Teresa pasaría oda su adolescencia en su casa cuasi-campestre escondida en las colinas, donde tenían “mapita para los que nos venían a visitar” y sus papás vivirían 58 años, antes de graduarse de La Consolación y partir – como regalo de graduación – a pasar una semana en Italia y redescubrir su país natal, a donde no había regresado y donde pasaría seis meses. 

Infatuaciones adolescentes

Una joven Teresa

Una joven Teresa

            Cuando Teresa tenía doce años, Don Pedro Mattar – un comerciante de Tannurin también establecido en Caracas – la invitó junto a sus primas a recibir a las niñas Mattar, que eran amigas de Teresa, puesto que estudiaban en Canadá y habían llegado a vacacionar en Caracas. Aquel día, a pesar de la recepción, el patriarca Mattar bajó a La Guaira: iba a recibir a sus sobrinos que llegaban al país tropical para trabajar en Ninoska, la tienda de telas de Don Pedro que era considerada una de las mejores tiendas telas de Caracas. “Ya es otra categoría porque ya no se puede importar”, agrega Teresa con cierta lamentación ante un país venido a menos, “antes todas las novias importaban todo con Ninoska, no había una novia que no. Las telas suizas más finas, las telas italianas más finas, todo era de Ninoska”
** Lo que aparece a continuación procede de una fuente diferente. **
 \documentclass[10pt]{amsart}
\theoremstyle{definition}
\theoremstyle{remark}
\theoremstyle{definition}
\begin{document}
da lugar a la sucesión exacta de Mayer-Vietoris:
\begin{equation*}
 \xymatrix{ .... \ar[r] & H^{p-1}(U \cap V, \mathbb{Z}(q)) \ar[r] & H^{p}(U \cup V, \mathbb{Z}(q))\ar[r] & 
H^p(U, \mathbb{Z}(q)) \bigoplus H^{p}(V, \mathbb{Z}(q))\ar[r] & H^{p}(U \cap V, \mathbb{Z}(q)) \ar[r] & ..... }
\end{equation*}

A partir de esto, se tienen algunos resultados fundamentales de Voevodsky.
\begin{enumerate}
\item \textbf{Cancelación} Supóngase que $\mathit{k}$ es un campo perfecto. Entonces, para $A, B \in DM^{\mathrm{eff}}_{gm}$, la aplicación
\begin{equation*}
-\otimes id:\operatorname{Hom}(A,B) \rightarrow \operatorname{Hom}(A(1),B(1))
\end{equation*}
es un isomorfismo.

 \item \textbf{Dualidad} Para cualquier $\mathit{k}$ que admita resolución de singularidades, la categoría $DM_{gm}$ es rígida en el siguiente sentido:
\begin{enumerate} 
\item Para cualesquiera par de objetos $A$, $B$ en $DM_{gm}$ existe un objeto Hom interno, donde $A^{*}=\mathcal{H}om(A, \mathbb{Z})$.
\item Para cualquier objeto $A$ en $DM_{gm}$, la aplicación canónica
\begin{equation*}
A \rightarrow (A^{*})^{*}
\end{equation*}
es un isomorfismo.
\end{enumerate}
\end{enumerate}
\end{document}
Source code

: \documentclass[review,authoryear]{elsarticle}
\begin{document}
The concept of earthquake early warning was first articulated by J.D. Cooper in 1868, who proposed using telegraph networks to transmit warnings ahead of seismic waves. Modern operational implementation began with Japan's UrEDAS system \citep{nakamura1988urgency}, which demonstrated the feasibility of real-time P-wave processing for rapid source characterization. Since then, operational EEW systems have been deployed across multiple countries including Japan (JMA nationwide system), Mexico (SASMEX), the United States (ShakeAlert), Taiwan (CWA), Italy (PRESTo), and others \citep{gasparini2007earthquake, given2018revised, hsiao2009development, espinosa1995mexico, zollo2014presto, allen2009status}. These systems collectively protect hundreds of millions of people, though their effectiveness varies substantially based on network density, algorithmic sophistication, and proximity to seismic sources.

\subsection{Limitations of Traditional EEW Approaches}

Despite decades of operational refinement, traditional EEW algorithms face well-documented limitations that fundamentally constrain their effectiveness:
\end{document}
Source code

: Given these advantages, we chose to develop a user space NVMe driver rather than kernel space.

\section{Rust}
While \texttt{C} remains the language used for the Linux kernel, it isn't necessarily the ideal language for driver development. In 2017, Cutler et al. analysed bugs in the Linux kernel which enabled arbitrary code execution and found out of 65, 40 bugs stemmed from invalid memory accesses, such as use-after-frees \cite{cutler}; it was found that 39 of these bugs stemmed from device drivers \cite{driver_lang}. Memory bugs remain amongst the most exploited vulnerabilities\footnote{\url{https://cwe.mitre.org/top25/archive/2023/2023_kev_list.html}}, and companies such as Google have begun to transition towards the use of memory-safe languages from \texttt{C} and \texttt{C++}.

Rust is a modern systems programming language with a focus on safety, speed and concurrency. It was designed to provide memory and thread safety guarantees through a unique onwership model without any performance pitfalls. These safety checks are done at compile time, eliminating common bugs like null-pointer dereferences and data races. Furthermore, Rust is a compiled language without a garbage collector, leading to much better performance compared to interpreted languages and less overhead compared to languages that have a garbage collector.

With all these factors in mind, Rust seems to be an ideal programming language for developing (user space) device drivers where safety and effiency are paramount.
Don Pedro regresó a la casa, acompañado de sus sobrinos: Farid Mattar (n. 1928. f. 2000) y su hermano Assad. Farid – que tenía 24 años – saludó a Teresa y le dio golpecitos en la cabeza. Pronto, empezaron a hablar y a conectar sus familias. Teresa recuerda el diálogo con exactitud.
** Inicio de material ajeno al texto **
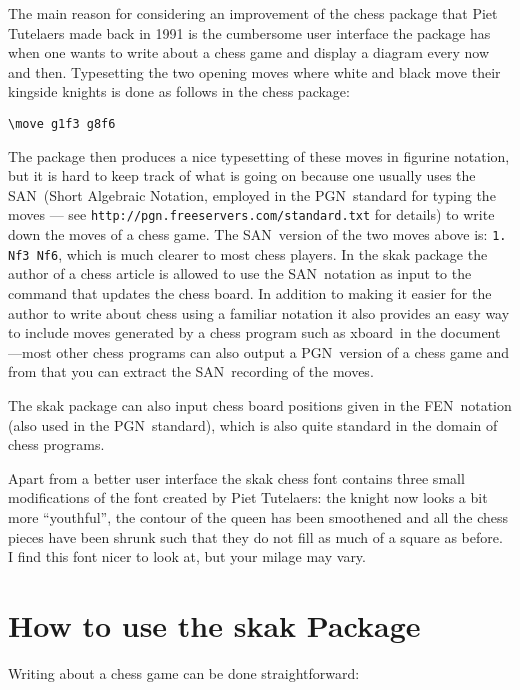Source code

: \documentclass[11pt,twocolumn]{article}
\newcommand{\package}[1]{\textsf{#1}}
\newcommand{\pgn}{PGN\ }
\newcommand{\san}{SAN\ }
\newcommand{\fen}{FEN\ }
\newcommand{\xboard}{xboard}
\begin{document}
The main reason for considering an improvement of the \package{chess}
package that Piet Tutelaers made back in 1991 is the cumbersome user
interface the package has when one wants to write about a chess game
and display a diagram every now and then. Typesetting the two opening
moves where white and black move their kingside knights is done as
follows in the \package{chess} package:

\begin{verbatim}
\move g1f3 g8f6
\end{verbatim}

The package then produces a nice typesetting of these moves in figurine
notation, but it is hard to keep track of what is going on because one usually
uses the \san (Short Algebraic Notation, employed in the \pgn standard for
typing the moves --- see \texttt{http://pgn.freeservers.com/standard.txt} for
details) to write down the moves of a chess game. The \san version of the two
moves above is: \verb|1. Nf3 Nf6|, which is much clearer to most chess
players. In the \package{skak} package the author of a chess article is
allowed to use the \san notation as input to the command that updates the
chess board. In addition to making it easier for the author to write about
chess using a familiar notation it also provides an easy way to include moves
generated by a chess program such as \xboard\ in the document---most other
chess programs can also output a \pgn version of a chess game and from that
you can extract the \san recording of the moves.

The \package{skak} package can also input chess board positions given
in the \fen notation (also used in the \pgn standard), which is also quite
standard in the domain of chess programs. 

Apart from a better user interface the \package{skak} chess font
contains three small modifications of the font created by Piet
Tutelaers: the knight now looks a bit more ``youthful'', the contour
of the queen has been smoothened and all the chess pieces have been
shrunk such that they do not fill as much of a square as before. I
find this font nicer to look at, but your milage may vary.




\section{How to use the \package{skak} Package}
\label{sec:how-use-skak-package}

Writing about a chess game can be done straightforward:
\end{document}
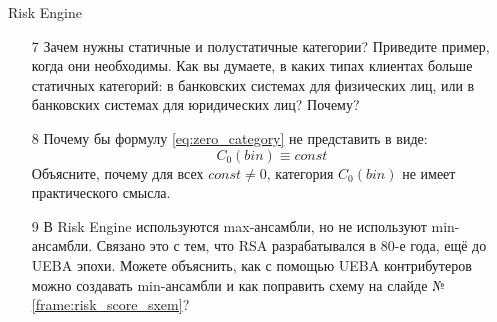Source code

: \begin{frame}{Risk Engine}
	\small
	\begin{enumerate}
		\item[7] Зачем нужны статичные и полустатичные категории? Приведите пример, когда они необходимы.
		Как вы думаете, в каких типах клиентах больше статичных категорий: в банковских системах для физических лиц, или в банковских системах для юридических лиц? Почему?
		\item[8] Почему бы формулу \eqref{eq:zero_category} не представить в виде:
		\begin{equation*}
		C_0 (bin) \equiv const
		\end{equation*}
		Объясните, почему для всех $const \neq 0$, категория $C_0 (bin)$ не имеет практического смысла.
		\item[9] В Risk Engine используются max-ансамбли, но не используют min-ансамбли. 
		Связано это с тем, что RSA разрабатывался в 80-е года, ещё до UEBA эпохи. 
		Можете объяснить, как с помощью UEBA контрибутеров можно создавать min-ансамбли 
		и как поправить схему на слайде №\ref{frame:risk_score_sxem}?
	\end{enumerate}
\end{frame}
“Habibti, inti bint min?” (Mi amor, ¿tú eres la hija de quién?), le preguntó Farid.

“Ana bint Salime, bayi ismou Chahid Torbay, w sitti isma Dalila” (Soy la hija de Salime, mi papá se llama Chahid Torbay y mi abuela se llama Dalila), respondió Teresa.

“¡Mabisir! Mouch maaoul, ¿bayik?” (¡Increíble! No puede ser, ¿él es tu papá?), le dijo Farid al hacer la conexión. Entonces, comenzaron a conversar y a hacer conexiones familiares. Ninguno de los dos lo suponía, pero Teresa acababa de conocer a quien sería su futuro esposo. Luego, con poco interés, Assad la saludó. La tertulia y los abrazos continuaron, entonces Teresa se aproximó a su prima Diana Torbay para decirle que Farid era simpático, a diferencia de Assad quien “de verdad, era más serio. Farid era más sociable, toda la vida fue más sociable.” Teresa hace una pausa. “¿Tú conociste a mi cuñado Assad? Bello… Alto…”

Teresa y Farid con sus hijos en Caracas (El Helicoide de fondo) durante los años 60.

Teresa y Farid con sus hijos en Caracas (El Helicoide de fondo) durante los años 60.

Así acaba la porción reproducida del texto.